Activity: In the entries below, find the line containing "### Features" and the line containing "an autoscaling event.". Copy those two lines and everything between them exactly, and only that.

Data excerpts:
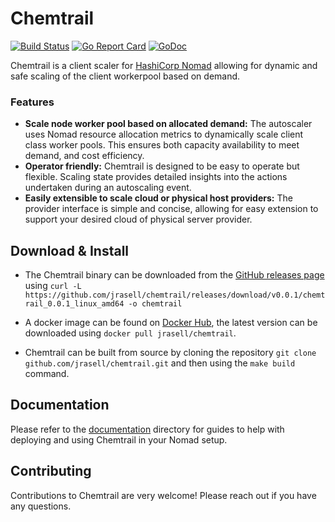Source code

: # Chemtrail

[![Build Status](https://travis-ci.org/jrasell/chemtrail.svg?branch=master)](https://travis-ci.org/jrasell/chemtrail) [![Go Report Card](https://goreportcard.com/badge/github.com/jrasell/chemtrail)](https://goreportcard.com/report/github.com/jrasell/chemtrail) [![GoDoc](https://godoc.org/github.com/jrasell/chemtrail?status.svg)](https://godoc.org/github.com/jrasell/chemtrail)

Chemtrail is a client scaler for [HashiCorp Nomad](https://www.nomadproject.io/) allowing for dynamic and safe scaling of the client workerpool based on demand.

### Features
* __Scale node worker pool based on allocated demand:__ The autoscaler uses Nomad resource allocation metrics to dynamically scale client class worker pools. This ensures both capacity availability to meet demand, and cost efficiency.
* __Operator friendly:__ Chemtrail is designed to be easy to operate but flexible. Scaling state provides detailed insights into the actions undertaken during an autoscaling event.
* __Easily extensible to scale cloud or physical host providers:__ The provider interface is simple and concise, allowing for easy extension to support your desired cloud of physical server provider.

## Download & Install

* The Chemtrail binary can be downloaded from the [GitHub releases page](https://github.com/jrasell/chemtrail/releases) using `curl -L https://github.com/jrasell/chemtrail/releases/download/v0.0.1/chemtrail_0.0.1_linux_amd64 -o chemtrail`

* A docker image can be found on [Docker Hub](https://hub.docker.com/r/jrasell/chemtrail/), the latest version can be downloaded using `docker pull jrasell/chemtrail`.

* Chemtrail can be built from source by cloning the repository `git clone github.com/jrasell/chemtrail.git` and then using the `make build` command. 

## Documentation

Please refer to the [documentation](./docs) directory for guides to help with deploying and using Chemtrail in your Nomad setup.

## Contributing

Contributions to Chemtrail are very welcome! Please reach out if you have any questions.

Final answer:
### Features
* __Scale node worker pool based on allocated demand:__ The autoscaler uses Nomad resource allocation metrics to dynamically scale client class worker pools. This ensures both capacity availability to meet demand, and cost efficiency.
* __Operator friendly:__ Chemtrail is designed to be easy to operate but flexible. Scaling state provides detailed insights into the actions undertaken during an autoscaling event.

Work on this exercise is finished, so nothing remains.